5,300 businesses have shut their doors so far this year
There has been a dramatic increase in the number of companies ceasing to trade this year, with thousands of firms voluntarily closing even as the economy recovers from the Covid shock.
New data by credit risk analyst CRIFVision-Net shows a 48pc annual increase in firms lodging “ceased trading” notices in the third quarter, when most business sectors were fully reopening.
So far this year 5,300 businesses have opted to shut their doors rather than carry on. About 60pc of those closures – 3,015 companies, mostly SMEs – occurred between May and September.
During the same period in 2020, which includes the tail end of the first lockdown, there were 2,096 ceased-trading notices published for Irish companies.
CRIFVision-Net’s data for this type of winding-up process only goes back to May 2020 when the company began recording during the pandemic. A notable rise in voluntary closures turned up when they were capturing insolvency data.
The figures suggest many business owners do not see a profitable future for their enterprises even at a time of strong growth and consumer spending.
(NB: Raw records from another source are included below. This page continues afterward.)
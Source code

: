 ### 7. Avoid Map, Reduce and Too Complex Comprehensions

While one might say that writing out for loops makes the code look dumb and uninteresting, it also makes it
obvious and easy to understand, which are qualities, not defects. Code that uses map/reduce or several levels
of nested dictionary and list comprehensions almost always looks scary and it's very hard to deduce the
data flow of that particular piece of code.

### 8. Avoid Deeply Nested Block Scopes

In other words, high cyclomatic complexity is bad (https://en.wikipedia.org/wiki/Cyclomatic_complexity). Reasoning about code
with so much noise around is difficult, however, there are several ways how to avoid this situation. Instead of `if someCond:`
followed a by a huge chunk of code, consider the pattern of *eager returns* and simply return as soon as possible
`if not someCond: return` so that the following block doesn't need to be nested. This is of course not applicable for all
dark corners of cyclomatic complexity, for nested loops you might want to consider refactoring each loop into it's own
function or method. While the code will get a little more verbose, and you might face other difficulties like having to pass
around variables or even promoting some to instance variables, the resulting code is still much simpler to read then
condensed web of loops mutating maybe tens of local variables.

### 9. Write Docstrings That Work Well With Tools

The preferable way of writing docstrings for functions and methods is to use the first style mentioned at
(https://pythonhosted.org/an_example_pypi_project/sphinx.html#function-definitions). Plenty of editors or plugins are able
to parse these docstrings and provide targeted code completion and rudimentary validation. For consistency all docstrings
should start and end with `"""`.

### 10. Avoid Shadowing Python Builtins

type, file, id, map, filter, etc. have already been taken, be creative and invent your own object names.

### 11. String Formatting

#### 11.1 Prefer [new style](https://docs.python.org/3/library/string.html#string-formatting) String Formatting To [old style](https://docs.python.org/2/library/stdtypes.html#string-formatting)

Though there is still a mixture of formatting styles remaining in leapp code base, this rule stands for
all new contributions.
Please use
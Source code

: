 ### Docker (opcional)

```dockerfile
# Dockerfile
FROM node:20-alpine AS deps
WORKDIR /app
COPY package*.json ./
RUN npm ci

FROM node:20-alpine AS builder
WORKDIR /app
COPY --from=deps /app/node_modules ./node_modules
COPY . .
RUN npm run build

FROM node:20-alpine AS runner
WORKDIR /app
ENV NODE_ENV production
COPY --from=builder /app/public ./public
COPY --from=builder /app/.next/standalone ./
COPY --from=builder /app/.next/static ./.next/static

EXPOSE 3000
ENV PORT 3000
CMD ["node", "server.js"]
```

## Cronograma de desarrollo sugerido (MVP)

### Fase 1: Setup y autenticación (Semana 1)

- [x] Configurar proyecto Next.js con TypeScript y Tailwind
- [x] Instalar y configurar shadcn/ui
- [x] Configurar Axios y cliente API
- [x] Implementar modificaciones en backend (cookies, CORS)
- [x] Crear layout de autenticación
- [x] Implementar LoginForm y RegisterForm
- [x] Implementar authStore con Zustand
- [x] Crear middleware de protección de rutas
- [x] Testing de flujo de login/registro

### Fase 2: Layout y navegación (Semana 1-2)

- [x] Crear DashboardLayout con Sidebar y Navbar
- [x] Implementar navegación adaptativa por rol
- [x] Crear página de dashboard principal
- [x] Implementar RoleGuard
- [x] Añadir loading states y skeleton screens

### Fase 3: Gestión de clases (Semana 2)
Companies going down this route are not doing so because they are in financial trouble, as firms cannot use the voluntary strike-off process if they have outstanding debts.
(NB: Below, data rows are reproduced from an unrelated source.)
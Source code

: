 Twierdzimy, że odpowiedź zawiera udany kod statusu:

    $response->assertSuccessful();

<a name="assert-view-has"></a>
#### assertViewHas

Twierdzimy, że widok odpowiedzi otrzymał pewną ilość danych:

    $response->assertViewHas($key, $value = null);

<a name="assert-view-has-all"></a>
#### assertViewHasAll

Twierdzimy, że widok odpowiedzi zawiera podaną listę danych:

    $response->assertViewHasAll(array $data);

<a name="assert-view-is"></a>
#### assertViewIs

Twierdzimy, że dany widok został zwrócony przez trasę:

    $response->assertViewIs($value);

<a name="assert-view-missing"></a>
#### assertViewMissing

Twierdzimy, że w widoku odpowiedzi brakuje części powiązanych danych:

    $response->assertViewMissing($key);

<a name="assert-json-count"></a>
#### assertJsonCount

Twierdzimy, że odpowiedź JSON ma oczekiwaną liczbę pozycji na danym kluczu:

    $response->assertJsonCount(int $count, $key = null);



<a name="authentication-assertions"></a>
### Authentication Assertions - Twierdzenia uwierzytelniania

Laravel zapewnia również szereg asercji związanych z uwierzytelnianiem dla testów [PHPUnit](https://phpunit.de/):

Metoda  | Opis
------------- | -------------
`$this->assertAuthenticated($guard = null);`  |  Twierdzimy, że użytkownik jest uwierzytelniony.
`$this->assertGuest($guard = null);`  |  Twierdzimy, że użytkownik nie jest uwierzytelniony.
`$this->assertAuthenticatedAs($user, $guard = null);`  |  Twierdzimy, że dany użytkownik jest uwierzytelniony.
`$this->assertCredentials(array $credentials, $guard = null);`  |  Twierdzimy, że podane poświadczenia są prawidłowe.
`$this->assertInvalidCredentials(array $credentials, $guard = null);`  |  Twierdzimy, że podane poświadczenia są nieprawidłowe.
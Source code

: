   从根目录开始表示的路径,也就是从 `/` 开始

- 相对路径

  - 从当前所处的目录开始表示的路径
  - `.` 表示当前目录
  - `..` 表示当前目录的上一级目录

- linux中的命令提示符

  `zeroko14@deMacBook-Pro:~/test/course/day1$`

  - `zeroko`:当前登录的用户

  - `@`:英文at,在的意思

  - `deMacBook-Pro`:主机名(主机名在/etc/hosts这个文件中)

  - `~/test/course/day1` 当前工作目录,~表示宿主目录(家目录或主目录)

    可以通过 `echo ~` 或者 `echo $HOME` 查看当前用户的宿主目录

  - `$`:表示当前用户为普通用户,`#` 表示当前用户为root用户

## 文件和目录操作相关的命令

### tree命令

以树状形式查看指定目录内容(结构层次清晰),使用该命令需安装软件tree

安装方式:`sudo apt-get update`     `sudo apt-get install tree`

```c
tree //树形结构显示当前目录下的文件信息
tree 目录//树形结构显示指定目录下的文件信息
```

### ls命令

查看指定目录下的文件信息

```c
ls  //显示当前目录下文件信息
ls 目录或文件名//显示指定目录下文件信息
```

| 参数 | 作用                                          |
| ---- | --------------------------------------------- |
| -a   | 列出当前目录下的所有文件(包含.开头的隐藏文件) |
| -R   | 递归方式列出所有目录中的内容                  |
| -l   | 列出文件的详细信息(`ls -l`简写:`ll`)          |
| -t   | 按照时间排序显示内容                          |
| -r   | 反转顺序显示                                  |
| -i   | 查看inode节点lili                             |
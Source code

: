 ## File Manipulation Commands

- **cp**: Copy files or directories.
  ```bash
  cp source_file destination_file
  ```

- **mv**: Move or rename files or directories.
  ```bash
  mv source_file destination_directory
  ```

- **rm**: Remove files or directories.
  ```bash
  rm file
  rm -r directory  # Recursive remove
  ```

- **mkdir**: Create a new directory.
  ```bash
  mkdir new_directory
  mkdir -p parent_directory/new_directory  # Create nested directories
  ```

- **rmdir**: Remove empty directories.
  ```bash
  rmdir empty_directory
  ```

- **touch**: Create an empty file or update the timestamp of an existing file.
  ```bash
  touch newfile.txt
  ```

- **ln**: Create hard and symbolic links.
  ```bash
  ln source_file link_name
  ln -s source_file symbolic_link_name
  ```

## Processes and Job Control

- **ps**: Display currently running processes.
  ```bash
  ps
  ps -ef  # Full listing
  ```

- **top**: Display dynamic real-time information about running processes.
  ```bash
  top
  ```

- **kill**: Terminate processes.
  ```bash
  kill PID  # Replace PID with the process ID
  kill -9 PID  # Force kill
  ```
“A large number of companies closing would not be in this position to use this process as they may have outstanding creditors or debts and could be subject to winding up, examinership, receivership or involuntary strike off,” said Christine Cullen, managing director of CRIFVision-Net.
“Typically, this is a less expensive way to remove a company from the register rather than, for example, going down the insolvency route, which can be very expensive.”
Insolvencies are decreasing among Irish companies, as well, the data shows, with a 24pc annual drop in the number winding up or restructuring due to financial obligations they can’t meet.
The battered hotel and restaurant sector outperformed the average with a 76pc decrease in the third quarter. The construction sector had a more modest decrease in financial distress with a 13pc drop in insolvencies.
Nonetheless, hotels and restaurants were the most “at risk” sector, with more than three in five companies being categorised as “high risk” for creditors, according to CRIFVision-Net.
While the pandemic has been a major factor in that sector’s creditworthiness, five years ago the figures were much the same.
“The hospitality and construction sectors continue to try to navigate their way out of the short- and long-term impacts of Covid restrictions,” said Ms Cullen.
“While a year-on-year decrease in insolvencies across the two sectors is at face value certainly encouraging, possibly more telling again is the high number of businesses in these sectors currently classified as high-risk.”